Vorschlag für eine politische Innovation
Version 1.1/4.3, 05.09.2014
Nebenziele, positive Nebeneffekte, weitere Betroffene
Um die ungerechtfertigten Nachteile für Parteien abzufedern, die an der Sperrklausel scheitern, soll ein zweiter Abgeordnetenstatus ("Abgeordnete zweiter Klasse") geschaffen werden, der kein Stimmrecht beinhaltet, aber ansonsten im wesentlichen gleichwertig ist.
Seit langem werden Sperrklauseln wegen der offensichtlichen mit ihnen verbundenen Probleme kritisiert. Leider wird diese Debatte nur über die Dichotomie geführt, eine Sperrklausel zu haben oder eben nicht zu haben, bzw. über die, dass eine Liste entweder das Quorum erreicht und damit vollwertiges Mitglied des Parlaments ist oder eben völlig leer ausgeht (abgesehen von Wahlkampfkostenerstattung). Dieses Problem lässt sich aber auch differenziert behandeln, so dass das allgemein akzeptierte Problem der Regierungsstabilisierung gelöst wird, ohne sich die heutigen einzuhandeln.
Aufgabe der Parteien ist es nach Artikel 21 des Grundgesetzes, an der politischen Willensbildung des Volkes mitzuwirken. Dies ist, wenn man es ernsthaft betreibt, mit erheblichen Kosten verbunden. Die Einnahmen politischer Parteien stammen in den meisten Demokratien aus vier Hauptquellen: Mitgliedsbeiträge, Parteispenden, (direkte und indirekte) öffentliche Zuwendungen sowie Mandatsträgerabgaben/Parteisteuern
(Wikipedia). Kleine Parteien erhalten keine Zuwendungen von Großspendern, haben nur wenige Mitglieder und wegen der Sperrklausel-Handhabung typischerweise auch keine Mandatsträger.

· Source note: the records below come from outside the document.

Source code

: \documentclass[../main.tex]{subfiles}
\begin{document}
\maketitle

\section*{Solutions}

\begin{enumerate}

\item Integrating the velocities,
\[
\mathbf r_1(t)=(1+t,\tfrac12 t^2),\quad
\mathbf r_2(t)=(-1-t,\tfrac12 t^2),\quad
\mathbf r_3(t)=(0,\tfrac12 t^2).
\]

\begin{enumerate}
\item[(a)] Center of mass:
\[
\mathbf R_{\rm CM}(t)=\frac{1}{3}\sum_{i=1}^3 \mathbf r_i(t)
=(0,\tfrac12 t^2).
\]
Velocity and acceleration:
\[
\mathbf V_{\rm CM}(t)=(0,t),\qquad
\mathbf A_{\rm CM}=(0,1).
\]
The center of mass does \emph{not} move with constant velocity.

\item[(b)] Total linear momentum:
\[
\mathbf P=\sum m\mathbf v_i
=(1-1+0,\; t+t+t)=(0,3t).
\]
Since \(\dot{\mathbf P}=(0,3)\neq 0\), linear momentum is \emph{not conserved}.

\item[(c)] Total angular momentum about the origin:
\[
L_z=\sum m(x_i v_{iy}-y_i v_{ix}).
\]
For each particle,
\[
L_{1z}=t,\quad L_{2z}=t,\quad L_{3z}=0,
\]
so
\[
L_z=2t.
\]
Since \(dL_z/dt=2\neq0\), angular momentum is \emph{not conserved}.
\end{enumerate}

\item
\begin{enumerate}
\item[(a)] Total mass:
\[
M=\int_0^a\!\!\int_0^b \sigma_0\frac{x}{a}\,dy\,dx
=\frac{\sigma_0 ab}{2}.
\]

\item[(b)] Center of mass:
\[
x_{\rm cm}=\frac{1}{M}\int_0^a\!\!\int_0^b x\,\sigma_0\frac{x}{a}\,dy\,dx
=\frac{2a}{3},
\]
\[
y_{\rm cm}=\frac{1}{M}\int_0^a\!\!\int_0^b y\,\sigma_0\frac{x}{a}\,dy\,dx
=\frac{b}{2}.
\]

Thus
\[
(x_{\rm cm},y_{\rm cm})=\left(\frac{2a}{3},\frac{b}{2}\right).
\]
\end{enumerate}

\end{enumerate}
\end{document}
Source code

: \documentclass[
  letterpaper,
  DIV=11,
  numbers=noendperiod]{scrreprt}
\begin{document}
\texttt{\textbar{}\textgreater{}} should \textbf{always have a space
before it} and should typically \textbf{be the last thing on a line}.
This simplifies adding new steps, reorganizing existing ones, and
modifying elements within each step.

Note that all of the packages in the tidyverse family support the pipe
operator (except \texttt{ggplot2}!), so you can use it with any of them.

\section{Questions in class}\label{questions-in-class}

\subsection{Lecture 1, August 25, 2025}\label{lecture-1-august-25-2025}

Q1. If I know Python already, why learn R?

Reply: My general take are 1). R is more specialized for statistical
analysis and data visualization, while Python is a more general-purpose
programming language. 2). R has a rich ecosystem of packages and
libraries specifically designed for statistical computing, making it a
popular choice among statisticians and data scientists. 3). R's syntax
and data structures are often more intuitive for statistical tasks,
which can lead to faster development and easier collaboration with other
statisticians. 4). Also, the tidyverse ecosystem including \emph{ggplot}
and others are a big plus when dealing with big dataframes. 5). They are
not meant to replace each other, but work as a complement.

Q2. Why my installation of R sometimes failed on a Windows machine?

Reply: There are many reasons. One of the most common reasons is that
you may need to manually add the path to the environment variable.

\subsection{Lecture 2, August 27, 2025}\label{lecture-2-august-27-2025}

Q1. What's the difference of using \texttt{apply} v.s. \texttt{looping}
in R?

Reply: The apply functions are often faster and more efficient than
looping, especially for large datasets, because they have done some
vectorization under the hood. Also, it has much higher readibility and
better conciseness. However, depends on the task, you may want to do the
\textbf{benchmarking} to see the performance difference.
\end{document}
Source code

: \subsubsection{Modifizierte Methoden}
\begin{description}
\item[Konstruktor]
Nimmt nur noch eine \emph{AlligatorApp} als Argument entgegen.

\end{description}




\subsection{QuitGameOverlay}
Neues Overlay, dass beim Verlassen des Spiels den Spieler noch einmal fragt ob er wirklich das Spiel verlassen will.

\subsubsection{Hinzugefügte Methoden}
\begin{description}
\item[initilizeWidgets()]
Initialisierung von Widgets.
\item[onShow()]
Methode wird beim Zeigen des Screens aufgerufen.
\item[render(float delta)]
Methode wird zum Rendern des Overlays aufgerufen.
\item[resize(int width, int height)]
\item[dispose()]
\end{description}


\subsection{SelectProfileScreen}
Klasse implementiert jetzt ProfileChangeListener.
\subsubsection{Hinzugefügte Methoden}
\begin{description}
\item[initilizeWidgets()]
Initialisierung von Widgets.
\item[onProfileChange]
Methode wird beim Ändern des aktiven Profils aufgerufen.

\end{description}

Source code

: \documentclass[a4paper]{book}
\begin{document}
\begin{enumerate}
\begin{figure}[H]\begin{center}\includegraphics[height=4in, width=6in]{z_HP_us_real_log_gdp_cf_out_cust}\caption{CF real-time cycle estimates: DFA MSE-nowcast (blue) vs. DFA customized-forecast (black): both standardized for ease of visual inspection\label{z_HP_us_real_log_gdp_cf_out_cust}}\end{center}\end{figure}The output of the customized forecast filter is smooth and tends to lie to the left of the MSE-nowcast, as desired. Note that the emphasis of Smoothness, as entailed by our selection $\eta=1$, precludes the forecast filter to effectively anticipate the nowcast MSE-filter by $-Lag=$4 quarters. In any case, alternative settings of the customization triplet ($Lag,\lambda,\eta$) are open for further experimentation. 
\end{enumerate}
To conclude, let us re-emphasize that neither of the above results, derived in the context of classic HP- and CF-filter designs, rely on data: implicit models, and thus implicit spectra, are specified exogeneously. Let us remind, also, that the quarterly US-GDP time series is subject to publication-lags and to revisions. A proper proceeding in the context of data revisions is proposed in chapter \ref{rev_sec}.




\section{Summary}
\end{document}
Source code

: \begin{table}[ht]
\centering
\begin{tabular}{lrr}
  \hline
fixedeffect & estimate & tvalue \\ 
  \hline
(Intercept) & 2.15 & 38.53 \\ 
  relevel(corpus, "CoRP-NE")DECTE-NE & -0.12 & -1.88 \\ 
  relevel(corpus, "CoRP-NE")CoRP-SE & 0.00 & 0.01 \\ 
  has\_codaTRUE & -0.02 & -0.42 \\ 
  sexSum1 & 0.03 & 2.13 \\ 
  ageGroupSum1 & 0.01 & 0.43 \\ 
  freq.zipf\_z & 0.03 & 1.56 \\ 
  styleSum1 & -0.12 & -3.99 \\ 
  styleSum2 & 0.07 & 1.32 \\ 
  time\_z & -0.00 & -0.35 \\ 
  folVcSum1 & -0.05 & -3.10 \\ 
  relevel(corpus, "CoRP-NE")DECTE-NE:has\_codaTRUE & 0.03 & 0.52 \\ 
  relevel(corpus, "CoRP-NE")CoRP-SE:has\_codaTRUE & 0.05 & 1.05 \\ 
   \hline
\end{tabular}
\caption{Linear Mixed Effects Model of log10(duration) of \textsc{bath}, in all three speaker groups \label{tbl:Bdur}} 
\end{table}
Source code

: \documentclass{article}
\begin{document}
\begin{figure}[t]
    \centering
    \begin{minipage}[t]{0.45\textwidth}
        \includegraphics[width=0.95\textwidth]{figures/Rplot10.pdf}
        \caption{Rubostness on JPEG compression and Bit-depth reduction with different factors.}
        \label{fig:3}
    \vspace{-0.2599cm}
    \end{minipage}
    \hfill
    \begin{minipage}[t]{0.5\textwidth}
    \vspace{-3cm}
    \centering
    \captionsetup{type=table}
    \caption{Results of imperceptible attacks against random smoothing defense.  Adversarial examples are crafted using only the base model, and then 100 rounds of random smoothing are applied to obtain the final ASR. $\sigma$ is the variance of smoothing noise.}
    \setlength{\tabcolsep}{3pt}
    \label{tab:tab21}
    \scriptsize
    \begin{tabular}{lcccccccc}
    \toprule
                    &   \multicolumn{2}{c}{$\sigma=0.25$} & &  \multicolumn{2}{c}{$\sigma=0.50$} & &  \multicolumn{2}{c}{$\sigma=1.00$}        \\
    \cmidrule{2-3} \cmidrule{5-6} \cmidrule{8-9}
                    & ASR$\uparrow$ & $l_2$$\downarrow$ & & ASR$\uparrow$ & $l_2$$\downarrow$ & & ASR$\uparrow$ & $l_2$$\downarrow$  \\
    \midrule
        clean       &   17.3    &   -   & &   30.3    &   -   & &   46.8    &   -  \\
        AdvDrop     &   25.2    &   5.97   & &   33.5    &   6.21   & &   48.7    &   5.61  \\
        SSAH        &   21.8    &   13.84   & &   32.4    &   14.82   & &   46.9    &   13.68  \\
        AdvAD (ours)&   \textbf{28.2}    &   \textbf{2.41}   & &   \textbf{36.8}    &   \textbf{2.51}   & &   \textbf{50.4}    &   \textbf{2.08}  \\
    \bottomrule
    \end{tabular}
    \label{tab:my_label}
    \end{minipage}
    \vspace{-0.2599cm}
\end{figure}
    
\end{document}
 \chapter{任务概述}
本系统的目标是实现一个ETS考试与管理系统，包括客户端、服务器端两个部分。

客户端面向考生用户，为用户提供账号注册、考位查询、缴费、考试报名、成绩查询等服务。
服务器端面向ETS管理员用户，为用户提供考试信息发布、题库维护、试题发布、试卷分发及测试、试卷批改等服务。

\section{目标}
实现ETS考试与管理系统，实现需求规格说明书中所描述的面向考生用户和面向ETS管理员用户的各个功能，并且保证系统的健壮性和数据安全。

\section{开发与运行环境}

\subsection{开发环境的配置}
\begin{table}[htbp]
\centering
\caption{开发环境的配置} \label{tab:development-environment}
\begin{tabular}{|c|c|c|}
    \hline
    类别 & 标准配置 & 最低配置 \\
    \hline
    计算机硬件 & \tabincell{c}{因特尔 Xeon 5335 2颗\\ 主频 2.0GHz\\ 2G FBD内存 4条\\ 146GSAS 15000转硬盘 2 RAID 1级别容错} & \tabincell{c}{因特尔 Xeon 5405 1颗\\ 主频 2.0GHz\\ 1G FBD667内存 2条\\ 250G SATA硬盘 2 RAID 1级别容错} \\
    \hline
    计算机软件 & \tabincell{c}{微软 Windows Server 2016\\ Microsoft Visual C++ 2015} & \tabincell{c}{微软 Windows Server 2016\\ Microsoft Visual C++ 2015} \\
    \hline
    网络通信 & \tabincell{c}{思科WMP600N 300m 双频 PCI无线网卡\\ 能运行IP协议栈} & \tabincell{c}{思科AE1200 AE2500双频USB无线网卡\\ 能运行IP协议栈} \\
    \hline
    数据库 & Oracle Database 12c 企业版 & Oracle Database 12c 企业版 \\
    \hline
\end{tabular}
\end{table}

Die öffentlichen Zuwendungen (Wahlkampfkostenerstattung) richten sich nach den Wahlergebnissen und den Mitglieds- oder Mandatsträgerbeiträge sowie Spenden. Da die öffentlichen Zuwendungen in der Höhe durch die Summe der Mitglieds- und Mandatsträgerbeiträge sowie Spenden begrenzt werden, werden kleine Parteien (und solche, die auf die rechtlich zweifelhaften Mandatsträgerbeiträge verzichten) dadurch benachteiligt.
In den Parlamenten wird nicht nur abgestimmt; der weitaus überwiegende Teil der Tätigkeit dort kann ebenfalls als politische Willensbildung bezeichnet werden.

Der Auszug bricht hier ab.